## Exercise description
When a line in the entries below contains the word "database", copy that line.

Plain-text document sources
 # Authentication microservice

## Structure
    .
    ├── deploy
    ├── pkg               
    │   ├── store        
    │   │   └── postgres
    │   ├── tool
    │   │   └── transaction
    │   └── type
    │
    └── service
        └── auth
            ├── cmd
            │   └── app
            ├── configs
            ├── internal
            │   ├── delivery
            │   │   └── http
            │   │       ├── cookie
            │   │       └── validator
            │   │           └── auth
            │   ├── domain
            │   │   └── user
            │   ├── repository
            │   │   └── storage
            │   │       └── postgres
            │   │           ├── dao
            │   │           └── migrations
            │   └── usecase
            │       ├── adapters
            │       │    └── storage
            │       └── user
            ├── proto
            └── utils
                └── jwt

==

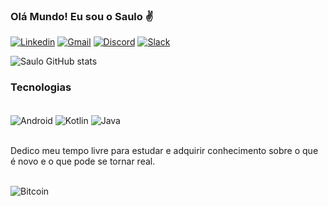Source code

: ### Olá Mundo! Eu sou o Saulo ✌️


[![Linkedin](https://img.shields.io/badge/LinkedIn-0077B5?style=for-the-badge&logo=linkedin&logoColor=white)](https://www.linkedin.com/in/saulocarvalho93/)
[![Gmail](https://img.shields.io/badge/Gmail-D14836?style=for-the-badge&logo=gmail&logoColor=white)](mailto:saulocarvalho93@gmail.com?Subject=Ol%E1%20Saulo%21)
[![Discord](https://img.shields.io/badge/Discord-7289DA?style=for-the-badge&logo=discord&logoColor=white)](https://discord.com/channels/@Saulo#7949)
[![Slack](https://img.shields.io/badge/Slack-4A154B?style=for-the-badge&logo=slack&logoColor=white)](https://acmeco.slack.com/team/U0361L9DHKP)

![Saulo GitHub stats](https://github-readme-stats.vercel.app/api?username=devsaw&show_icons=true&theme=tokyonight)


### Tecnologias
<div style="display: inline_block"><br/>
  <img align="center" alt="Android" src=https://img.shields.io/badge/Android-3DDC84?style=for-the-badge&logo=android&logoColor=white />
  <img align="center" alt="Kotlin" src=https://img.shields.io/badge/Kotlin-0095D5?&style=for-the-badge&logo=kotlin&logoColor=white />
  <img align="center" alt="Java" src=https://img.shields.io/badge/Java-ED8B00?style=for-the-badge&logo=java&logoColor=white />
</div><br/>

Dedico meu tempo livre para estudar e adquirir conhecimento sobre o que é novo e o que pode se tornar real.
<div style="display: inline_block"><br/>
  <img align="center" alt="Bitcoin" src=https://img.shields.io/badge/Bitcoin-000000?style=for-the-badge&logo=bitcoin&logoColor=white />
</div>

...

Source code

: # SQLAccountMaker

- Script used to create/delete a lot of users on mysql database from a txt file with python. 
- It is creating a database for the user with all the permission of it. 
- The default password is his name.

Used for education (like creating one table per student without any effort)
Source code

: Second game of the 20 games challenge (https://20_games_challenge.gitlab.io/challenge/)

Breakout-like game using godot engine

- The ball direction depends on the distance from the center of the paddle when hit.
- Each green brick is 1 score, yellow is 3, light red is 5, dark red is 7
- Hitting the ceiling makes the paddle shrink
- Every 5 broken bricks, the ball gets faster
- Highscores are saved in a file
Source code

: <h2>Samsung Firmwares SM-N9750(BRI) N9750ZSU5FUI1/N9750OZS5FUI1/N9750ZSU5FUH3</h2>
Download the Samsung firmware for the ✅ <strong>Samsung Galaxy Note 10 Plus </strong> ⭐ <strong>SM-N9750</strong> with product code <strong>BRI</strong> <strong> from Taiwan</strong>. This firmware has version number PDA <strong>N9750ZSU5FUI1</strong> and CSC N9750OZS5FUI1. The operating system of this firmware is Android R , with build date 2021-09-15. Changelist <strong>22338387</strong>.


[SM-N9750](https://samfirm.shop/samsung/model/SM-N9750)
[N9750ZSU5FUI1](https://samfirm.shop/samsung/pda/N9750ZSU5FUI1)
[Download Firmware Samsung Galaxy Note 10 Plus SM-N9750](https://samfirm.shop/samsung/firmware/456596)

## Solution to the exercise
- Script used to create/delete a lot of users on mysql database from a txt file with python. 
- It is creating a database for the user with all the permission of it. 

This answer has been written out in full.